Are Portuguese healthier than Indians? Are Americans? Or maybe residents of Thailand are healthier than Ethiopians due to better nourishment? I don't know, I could not find appropriate data, but I don't think so. Japanese and US-Americans have nearly the same life expectancy (80+) despite the huge difference in caloric intake. Same true for people in Morocco, who consume ~ 3000 calories a day. But residents of Tanzania and Ethiopia indeed have much lower life expectancy (50-55+). But it may be an indicator only of overall better life conditions in wealthier countries, where people may allow themselves to eat more.
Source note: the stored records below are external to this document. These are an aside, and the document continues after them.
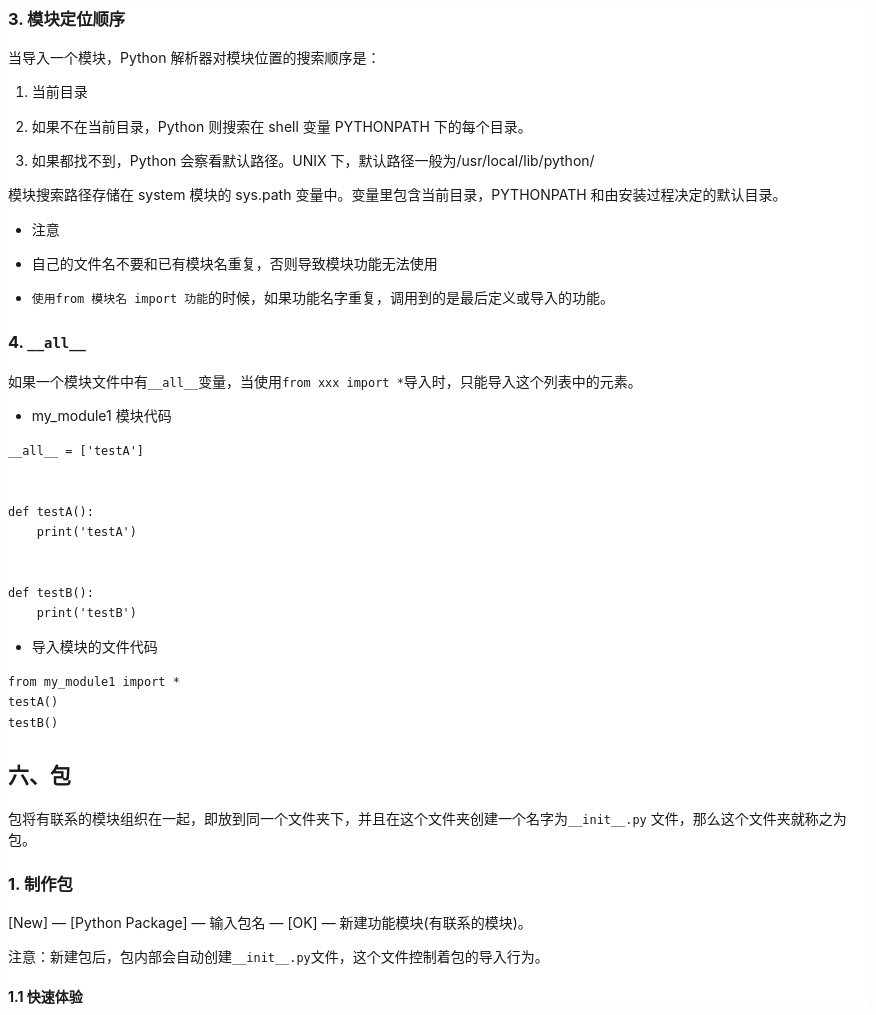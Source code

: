 ### 3\. 模块定位顺序

当导入一个模块，Python 解析器对模块位置的搜索顺序是：

1.  当前目录
    
2.  如果不在当前目录，Python 则搜索在 shell 变量 PYTHONPATH 下的每个目录。
    
3.  如果都找不到，Python 会察看默认路径。UNIX 下，默认路径一般为/usr/local/lib/python/
    

模块搜索路径存储在 system 模块的 sys.path 变量中。变量里包含当前目录，PYTHONPATH 和由安装过程决定的默认目录。

*   注意
    
*   自己的文件名不要和已有模块名重复，否则导致模块功能无法使用
    
*   `使用from 模块名 import 功能`的时候，如果功能名字重复，调用到的是最后定义或导入的功能。
    

### 4\. `__all__`  

如果一个模块文件中有`__all__`变量，当使用`from xxx import *`导入时，只能导入这个列表中的元素。

*   my\_module1 模块代码
    

```
__all__ = ['testA']


def testA():
    print('testA')


def testB():
    print('testB')
```

*   导入模块的文件代码
    

```
from my_module1 import *
testA()
testB()
```

六、包
---

包将有联系的模块组织在一起，即放到同一个文件夹下，并且在这个文件夹创建一个名字为`__init__.py` 文件，那么这个文件夹就称之为包。

### 1\. 制作包

\[New\] — \[Python Package\] — 输入包名 — \[OK\] — 新建功能模块(有联系的模块)。

注意：新建包后，包内部会自动创建`__init__.py`文件，这个文件控制着包的导入行为。

#### 1.1 快速体验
Today I ate grapes only, a little more than 4 pounds (2 kg). It makes 1330 calories, but I felt totally satisfied, even though I danced the whole evening yesterday (my energy savings in glycogen might have been depleted), but haven't trained today. On some days I eat much more, because I want to, and it feels quite good too, most of the times, depending on the food.

Grate Apes

Experts found that the great apes were burning very few relative calories, despite spending most of their time swinging from structures. Sugary or fatty pulp fruits make up the majority of the animals' diet. Two female orangutans, each weighing about 120 pounds, burned about 1,600 calories a day, several hundred less than a woman of similar weight who is getting moderate amounts of exercise.

Caloric Abundance

Scott Jurek, 36, vegan ultramarathoner, who had three consecutive victories on the 153-mile course between Athens and Sparta, the 2008 Spartathlon, and he holds the 5th-, 6th- and 8th-fastest times in race history, needs 5,000 to 8,000 calories a day:

"I need  and I get that all from plant sources. It’s not hard, either. I like to eat, and I don’t have to worry about weight management. All I need is a high-carbohydrate diet with enough protein and fat."

"The whole issue, is exactly that: getting enough calories. The first thing to worry about isn’t so much what you eat, but how much you eat. You have to take the time to sit at the table and make sure your calorie count is high enough. And when you’re a vegan, to increase your calories as you increase training you need more food. This isn’t an elimination diet but an inclusion diet."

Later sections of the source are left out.